My Math 324 professor said we should try this for fun. Can someone explain how to come up with the answer? I thought maybe do a Taylor approximation since e^x is ∑ x^n / n!, but then I got something divergent.
Please contribute.
My Math 324 professor said we should try this for fun. Can someone explain how to come up with the answer? I thought maybe do a Taylor approximation since e^x is ∑ x^n / n!, but then I got something divergent.
Please contribute.
the answer is $\displaystyle e^x $ is greater
let $\displaystyle f(x) = x - e\ln(x) $
we have $\displaystyle f(x) \to +\infty $ , when $\displaystyle x \to 0 $
and
$\displaystyle \lim_{x\to+\infty} x - e\ln(x) = \lim_{x\to +\infty} x ( 1 - \frac{e\ln(x)}{x} ) = +\infty $
consider
$\displaystyle f'(x) = 1 - \frac{e}{x} $
we can see when $\displaystyle x = e $ , $\displaystyle f'(x) = 0 $
its second derivative gives $\displaystyle f''(e) = \frac{1}{e} > 0 $
means $\displaystyle f(x) $ has only one local min.

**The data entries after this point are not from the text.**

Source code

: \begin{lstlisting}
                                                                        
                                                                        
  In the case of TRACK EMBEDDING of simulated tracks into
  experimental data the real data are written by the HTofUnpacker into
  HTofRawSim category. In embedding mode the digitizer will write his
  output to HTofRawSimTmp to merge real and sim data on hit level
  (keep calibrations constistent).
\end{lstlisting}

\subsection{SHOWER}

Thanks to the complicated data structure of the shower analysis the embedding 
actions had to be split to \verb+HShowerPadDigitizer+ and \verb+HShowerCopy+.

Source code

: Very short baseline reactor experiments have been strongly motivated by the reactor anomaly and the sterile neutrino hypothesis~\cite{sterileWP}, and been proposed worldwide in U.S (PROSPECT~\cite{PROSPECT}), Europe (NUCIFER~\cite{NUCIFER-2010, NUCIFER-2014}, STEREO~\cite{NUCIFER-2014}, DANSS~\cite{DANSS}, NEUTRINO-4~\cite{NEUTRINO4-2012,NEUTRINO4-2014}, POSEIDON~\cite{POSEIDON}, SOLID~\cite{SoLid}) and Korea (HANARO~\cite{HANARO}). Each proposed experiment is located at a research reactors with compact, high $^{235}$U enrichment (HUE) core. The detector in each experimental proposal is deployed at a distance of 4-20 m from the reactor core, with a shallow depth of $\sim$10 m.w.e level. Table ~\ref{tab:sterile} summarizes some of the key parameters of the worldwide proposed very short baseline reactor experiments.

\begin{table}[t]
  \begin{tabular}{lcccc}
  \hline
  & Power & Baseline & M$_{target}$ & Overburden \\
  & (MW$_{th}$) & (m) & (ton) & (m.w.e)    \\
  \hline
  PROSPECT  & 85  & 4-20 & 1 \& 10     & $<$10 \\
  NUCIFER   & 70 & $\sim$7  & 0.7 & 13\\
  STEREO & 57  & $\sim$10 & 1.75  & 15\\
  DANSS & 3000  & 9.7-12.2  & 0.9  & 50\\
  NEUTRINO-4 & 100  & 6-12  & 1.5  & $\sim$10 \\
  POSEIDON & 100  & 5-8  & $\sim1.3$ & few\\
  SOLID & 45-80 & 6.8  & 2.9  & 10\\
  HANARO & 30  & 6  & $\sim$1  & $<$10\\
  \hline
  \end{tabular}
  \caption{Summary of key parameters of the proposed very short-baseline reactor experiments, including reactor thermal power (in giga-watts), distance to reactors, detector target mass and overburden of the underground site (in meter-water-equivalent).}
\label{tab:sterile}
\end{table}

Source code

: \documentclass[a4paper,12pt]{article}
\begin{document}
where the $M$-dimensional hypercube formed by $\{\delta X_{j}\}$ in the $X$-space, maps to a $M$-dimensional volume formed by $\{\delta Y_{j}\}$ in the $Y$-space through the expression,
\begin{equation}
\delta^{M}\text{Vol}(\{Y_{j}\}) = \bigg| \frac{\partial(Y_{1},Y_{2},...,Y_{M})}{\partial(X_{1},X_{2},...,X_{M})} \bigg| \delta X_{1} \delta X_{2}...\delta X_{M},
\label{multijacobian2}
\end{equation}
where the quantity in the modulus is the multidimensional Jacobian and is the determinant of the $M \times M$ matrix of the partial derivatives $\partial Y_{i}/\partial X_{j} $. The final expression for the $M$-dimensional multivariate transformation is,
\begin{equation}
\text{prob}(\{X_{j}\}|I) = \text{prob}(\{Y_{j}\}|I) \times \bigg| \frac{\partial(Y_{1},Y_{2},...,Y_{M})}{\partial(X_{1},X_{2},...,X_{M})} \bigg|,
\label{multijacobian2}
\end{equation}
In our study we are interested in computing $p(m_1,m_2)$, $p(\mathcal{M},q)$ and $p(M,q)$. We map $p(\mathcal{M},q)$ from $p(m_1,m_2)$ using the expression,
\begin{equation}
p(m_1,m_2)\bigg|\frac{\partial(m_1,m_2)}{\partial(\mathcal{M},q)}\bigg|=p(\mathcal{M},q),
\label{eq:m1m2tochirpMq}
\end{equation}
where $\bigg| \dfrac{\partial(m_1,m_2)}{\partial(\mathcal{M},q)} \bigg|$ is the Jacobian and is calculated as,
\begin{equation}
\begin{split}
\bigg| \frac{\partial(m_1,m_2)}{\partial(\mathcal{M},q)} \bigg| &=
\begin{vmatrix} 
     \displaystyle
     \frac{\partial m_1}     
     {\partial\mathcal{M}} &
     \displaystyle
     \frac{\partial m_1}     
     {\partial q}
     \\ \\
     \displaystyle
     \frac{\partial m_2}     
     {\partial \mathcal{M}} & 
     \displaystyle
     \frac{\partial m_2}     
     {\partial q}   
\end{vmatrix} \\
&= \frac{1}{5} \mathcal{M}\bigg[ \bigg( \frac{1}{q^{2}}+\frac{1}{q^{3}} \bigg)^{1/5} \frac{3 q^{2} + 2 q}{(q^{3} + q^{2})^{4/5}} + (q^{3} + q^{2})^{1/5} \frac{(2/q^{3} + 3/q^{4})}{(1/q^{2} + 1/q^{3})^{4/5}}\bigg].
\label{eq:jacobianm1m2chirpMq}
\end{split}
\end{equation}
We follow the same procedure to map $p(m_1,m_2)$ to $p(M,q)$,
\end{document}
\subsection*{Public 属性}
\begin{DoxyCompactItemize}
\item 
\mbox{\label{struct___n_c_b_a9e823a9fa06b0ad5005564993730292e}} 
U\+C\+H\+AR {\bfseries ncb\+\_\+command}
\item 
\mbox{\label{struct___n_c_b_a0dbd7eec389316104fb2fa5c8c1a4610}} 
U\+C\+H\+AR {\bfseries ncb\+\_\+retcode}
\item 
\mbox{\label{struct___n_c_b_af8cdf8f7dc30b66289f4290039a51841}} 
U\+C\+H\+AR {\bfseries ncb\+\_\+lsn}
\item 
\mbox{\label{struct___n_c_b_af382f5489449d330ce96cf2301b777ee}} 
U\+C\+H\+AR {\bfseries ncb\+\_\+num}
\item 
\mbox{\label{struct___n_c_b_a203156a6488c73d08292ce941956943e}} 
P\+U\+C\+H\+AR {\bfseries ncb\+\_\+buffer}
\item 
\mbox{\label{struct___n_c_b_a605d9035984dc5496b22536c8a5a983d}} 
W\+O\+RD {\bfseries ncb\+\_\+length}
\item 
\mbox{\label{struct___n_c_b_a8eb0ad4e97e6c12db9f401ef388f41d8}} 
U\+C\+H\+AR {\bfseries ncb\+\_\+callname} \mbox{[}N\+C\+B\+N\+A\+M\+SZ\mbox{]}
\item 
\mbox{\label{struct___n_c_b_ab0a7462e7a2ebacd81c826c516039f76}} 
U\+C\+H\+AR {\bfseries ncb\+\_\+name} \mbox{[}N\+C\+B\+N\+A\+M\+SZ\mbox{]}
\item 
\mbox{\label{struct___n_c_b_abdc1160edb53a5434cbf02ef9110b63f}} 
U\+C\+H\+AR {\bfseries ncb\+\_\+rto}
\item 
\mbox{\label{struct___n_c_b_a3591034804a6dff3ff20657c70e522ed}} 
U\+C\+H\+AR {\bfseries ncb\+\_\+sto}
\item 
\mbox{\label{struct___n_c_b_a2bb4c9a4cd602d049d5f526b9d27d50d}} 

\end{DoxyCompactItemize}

come back to $\displaystyle f(e) = e - e\ln(e) = e-e = 0 $
from the above calculations .
we can see $\displaystyle f(x) \geq 0 $
$\displaystyle \implies x \geq e \ln(x) \implies e^x \geq x^e $
equality holds when $\displaystyle x = e $ (obviously )
ps . add a constraint $\displaystyle x > 0 $
consider the function $\displaystyle f(x)=\frac{\ln x}x,$ which is strictly decreasing for $\displaystyle x>e.$
since $\displaystyle \pi>e,$ we get $\displaystyle \frac{\ln\pi}\pi<\frac{\ln e}e\implies e\ln\pi<\pi\ln e,$ and that yields $\displaystyle \ln\pi^e<\ln e^\pi,$ and finally since $\displaystyle g(x)=e^x$ is a strictly increasing function, then $\displaystyle e^{\ln \pi^e}<e^{\ln e^\pi}\implies \pi^e<e^\pi,$ and we're done.